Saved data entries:

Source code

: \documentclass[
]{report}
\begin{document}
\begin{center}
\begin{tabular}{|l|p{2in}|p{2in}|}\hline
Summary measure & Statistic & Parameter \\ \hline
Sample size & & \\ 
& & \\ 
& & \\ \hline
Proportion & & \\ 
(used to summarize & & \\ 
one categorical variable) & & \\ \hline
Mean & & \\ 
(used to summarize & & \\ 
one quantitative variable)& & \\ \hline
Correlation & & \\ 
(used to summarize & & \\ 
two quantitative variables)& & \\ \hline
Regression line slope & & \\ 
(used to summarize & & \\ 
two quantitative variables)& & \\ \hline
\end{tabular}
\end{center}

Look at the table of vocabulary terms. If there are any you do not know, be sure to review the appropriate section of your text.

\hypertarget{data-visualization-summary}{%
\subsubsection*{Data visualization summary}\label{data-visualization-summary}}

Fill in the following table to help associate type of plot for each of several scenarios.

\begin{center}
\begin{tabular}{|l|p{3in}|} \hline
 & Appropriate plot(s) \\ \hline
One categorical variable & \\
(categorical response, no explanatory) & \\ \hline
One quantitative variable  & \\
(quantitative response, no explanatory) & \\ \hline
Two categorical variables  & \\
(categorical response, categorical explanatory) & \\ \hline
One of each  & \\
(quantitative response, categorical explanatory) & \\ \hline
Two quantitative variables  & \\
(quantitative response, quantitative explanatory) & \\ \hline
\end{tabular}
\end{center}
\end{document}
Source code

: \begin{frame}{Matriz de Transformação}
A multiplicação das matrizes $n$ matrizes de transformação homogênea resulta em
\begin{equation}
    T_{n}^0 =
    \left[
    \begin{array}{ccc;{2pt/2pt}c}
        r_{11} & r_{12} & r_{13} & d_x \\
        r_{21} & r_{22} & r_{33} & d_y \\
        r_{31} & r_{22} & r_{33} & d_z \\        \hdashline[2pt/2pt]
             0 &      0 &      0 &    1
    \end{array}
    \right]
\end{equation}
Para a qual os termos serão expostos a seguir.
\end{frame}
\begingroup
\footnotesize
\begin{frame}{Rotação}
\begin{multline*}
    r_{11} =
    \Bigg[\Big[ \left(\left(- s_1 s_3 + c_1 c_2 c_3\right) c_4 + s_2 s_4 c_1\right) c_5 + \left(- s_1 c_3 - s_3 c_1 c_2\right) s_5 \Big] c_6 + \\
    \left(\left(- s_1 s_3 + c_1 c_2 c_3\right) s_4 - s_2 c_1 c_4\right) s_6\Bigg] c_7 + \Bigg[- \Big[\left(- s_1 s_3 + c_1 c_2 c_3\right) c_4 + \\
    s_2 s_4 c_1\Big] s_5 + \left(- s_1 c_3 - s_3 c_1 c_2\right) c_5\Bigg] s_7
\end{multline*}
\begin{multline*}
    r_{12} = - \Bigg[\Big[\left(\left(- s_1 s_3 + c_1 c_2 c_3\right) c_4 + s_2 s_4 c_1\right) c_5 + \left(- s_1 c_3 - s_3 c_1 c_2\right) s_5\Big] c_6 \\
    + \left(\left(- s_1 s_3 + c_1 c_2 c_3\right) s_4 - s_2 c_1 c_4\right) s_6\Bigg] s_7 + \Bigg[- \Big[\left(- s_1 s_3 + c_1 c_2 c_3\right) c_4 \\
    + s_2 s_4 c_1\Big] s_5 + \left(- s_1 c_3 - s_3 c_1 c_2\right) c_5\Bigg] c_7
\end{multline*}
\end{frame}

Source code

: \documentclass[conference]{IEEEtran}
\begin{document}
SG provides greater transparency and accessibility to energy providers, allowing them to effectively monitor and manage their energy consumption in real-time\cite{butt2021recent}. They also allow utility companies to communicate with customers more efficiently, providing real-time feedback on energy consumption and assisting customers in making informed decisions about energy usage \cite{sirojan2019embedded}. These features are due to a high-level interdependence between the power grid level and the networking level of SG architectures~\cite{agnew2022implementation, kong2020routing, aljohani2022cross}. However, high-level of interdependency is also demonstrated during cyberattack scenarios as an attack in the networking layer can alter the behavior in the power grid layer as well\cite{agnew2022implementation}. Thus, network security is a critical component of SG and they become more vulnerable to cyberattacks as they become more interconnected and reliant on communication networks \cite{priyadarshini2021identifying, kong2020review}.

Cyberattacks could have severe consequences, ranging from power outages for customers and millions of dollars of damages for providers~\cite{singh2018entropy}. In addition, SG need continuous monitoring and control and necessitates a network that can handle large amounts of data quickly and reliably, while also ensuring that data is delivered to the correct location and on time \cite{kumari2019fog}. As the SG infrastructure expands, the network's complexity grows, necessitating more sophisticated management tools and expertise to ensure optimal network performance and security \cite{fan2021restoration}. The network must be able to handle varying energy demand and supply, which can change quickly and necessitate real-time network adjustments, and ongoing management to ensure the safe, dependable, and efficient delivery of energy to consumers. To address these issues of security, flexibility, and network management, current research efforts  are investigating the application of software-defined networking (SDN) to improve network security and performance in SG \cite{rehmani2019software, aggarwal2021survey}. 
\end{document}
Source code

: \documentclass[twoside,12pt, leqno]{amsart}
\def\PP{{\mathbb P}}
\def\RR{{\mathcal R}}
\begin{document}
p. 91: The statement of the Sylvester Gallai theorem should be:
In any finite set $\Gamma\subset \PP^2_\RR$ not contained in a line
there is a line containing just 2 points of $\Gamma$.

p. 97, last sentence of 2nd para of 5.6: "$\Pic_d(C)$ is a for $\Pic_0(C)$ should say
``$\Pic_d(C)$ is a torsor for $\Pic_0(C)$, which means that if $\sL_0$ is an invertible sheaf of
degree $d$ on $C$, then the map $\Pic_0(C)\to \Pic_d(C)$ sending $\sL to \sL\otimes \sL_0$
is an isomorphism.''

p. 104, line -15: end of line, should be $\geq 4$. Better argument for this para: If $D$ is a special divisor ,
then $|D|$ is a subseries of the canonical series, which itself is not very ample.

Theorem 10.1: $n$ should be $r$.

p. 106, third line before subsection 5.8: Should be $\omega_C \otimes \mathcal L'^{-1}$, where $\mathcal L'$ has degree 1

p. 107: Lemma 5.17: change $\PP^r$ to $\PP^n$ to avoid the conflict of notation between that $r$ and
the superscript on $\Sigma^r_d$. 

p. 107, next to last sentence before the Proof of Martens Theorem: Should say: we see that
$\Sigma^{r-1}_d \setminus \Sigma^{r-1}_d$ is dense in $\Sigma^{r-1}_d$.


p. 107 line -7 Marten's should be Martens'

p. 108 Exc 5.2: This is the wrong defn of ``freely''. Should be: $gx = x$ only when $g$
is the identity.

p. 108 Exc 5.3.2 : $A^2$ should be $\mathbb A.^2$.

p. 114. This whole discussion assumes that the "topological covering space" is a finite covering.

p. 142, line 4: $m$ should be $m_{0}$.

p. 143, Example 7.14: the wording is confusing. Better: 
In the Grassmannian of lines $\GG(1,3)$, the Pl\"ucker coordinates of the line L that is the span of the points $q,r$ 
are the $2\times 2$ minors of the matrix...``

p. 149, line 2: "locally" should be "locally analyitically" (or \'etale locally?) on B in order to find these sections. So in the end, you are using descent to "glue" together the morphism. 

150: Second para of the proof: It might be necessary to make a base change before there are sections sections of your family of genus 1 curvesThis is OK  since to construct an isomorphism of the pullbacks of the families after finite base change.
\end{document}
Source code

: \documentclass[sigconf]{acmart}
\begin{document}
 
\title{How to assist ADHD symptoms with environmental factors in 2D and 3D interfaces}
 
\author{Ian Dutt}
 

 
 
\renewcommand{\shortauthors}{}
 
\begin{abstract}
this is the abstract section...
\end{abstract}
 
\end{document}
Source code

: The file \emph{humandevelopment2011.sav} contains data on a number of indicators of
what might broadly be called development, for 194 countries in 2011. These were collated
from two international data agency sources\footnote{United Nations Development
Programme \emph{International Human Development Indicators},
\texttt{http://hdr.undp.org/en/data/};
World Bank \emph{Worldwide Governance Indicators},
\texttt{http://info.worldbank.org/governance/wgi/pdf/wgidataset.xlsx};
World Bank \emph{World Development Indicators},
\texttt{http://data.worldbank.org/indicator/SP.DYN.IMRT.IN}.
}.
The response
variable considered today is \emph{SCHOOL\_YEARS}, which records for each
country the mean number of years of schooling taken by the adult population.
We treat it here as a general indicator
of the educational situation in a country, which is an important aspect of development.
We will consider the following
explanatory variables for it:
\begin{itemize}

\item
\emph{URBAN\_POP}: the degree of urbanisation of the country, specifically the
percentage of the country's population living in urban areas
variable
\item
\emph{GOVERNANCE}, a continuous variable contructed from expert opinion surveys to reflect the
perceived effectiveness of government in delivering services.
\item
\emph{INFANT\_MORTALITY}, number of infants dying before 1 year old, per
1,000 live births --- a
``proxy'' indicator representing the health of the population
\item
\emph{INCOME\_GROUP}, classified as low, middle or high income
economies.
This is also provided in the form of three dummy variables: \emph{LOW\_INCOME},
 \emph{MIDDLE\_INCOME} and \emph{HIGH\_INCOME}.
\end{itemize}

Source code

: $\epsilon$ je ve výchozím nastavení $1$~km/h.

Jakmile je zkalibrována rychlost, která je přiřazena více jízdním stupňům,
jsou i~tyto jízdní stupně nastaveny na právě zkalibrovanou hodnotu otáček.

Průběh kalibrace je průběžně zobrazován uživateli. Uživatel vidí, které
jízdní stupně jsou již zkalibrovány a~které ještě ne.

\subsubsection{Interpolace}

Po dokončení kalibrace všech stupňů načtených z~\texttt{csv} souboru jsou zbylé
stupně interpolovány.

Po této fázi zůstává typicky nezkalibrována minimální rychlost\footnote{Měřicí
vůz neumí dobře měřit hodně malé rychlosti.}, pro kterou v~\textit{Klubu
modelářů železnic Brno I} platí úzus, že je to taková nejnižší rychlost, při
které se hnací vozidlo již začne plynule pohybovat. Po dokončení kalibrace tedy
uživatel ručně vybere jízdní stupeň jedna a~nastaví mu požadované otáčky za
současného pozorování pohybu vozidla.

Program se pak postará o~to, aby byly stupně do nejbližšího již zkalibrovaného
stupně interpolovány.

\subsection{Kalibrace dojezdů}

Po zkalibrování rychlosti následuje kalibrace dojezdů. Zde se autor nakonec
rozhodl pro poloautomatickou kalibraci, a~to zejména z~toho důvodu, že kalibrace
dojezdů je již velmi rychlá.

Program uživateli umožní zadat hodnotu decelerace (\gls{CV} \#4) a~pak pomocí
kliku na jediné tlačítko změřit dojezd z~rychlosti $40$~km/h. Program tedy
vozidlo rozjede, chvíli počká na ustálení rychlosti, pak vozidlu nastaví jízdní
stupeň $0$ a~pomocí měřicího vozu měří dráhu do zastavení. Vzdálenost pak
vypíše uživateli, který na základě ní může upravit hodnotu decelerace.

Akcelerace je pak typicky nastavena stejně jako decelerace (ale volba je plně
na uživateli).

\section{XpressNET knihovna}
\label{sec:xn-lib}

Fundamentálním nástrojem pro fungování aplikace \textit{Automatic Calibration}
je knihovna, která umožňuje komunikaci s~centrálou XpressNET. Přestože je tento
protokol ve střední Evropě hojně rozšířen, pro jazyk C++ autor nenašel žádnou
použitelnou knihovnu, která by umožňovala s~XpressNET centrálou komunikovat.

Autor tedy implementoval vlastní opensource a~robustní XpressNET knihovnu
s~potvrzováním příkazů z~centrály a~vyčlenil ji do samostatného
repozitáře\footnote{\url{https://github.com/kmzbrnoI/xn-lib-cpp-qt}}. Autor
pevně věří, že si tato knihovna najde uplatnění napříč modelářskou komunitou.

Task statement – Could you find every line in the records above that has the string "documentclass" and copy it?

Task response –
: \documentclass[
: \documentclass[conference]{IEEEtran}
: \documentclass[twoside,12pt, leqno]{amsart}
: \documentclass[sigconf]{acmart}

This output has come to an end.